22-letnia Helena Englert miała wymarzony start: od dzieciństwa rodzice zabierali ją na premiery i ścianki, wspierali w realizacji pasji i opowiadali w wywiadach o jej talencie. Nic więc dziwnego, że córce Jana Englerta i Beaty Ścibakówny zamarzyły się studia aktorskie w Stanach Zjednoczonych. Pojawił się tylko jeden problem: pieniądze, bo rok na New York University Tisch School of the Arts kosztował wtedy... 300 tysięcy złotych. Englert i Ścibakówna musieli nawet zagrać w "Dziewczynach z Dubaju", żeby wystarczyło na spełnienie marzenia Helenki.
Englertówna postudiowała w USA z półtora roku i wróciła do Warszawy. Źle nie wylądowała, bo dostała od rodziców mieszkanie: Englert i Ścibakówna kupili córce mieszkanie! Na pocieszenie, bo już wróciła ze studiów w USA...
Ambicja 22-latki wciąż jest jednak wielka: Helena Englert złożyła dyplom do Akademii Teatralnej i powoli wydrapała sobie kilka rólek: zagrała w "Znakach", "Diagnozie", a nawet thrillerze erotycznym "Pokusa" na podstawie "książki" Edyty Folwarskiej, "gwiazdy" stacji z disco polo. Teraz w rozmowie z "Faktem" córka Englerta i Ścibakówny przyznaje, że chyba przeszacowała swoje aktorskie umiejętności.
Dalsza część artykułu pod materiałem wideo
Nie chciałam studiować w Polsce, bo zawsze chodziłam do międzynarodowych szkół, więc to było naturalne przedłużenie mojej edukacji. Chciałam spróbować - opowiada skromnie Helenka. Wiedziałam, że mam warsztat językowy i wierzyłam, że mam też warsztat aktorski wystarczający, by spróbować. Chyba też chodziło o to, żeby spróbować zdawać. Ale teraz trochę żałuję, że zrzuciłam kiedyś polską Akademię Teatralną na drugi tor, bo jestem z niej zadowolona - kaja się.

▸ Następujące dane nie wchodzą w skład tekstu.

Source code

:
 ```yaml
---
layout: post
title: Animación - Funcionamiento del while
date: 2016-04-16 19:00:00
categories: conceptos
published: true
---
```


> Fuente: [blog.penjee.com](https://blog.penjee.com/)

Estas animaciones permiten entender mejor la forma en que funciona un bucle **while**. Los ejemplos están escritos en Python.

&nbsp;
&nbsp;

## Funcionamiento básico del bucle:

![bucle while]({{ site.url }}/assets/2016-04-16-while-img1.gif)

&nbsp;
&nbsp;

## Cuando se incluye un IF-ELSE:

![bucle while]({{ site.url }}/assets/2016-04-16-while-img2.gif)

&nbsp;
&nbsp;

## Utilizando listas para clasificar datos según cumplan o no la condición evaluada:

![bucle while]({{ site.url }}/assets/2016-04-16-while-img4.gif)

Okazało się więc, że polska uczelnia (darmowa) nie jest taka zła... Helenka mówi też, że gdyby nie pandemia, pewnie jej życie w USA potoczyłoby się inaczej. A tak to po prostu siedziała w swoim pokoju (zapewne wynajmowanym za kolejne tysiące złotych) i "uczyła się aktorstwa".
Z perspektywy czasu jestem zadowolona, że uczę się w Polsce. W Ameryce się nie odnalazłam - mówi Helenka. Może to kwestia czasu, bo jednak wyjechałam, a potem wszystkich dopadła pandemia. Może gdybym mogła tam dokończyć rok akademicki, a nie studiować online ze swojego pokoju, miałabym inne refleksje. Jestem jednak zadowolona z tego, gdzie życie mnie poniosło. Gdyby ktoś powiedział mi cztery lata temu, że będę szczęśliwa, to bym się zaśmiała na głos. A teraz czuję ogromną wdzięczność za to, że mogę tu być i pracować, bo wcale to nie jest takie oczywiste.
Myślicie, że rodzice (ubożsi o kilkaset tysięcy) są tak samo wdzięczni?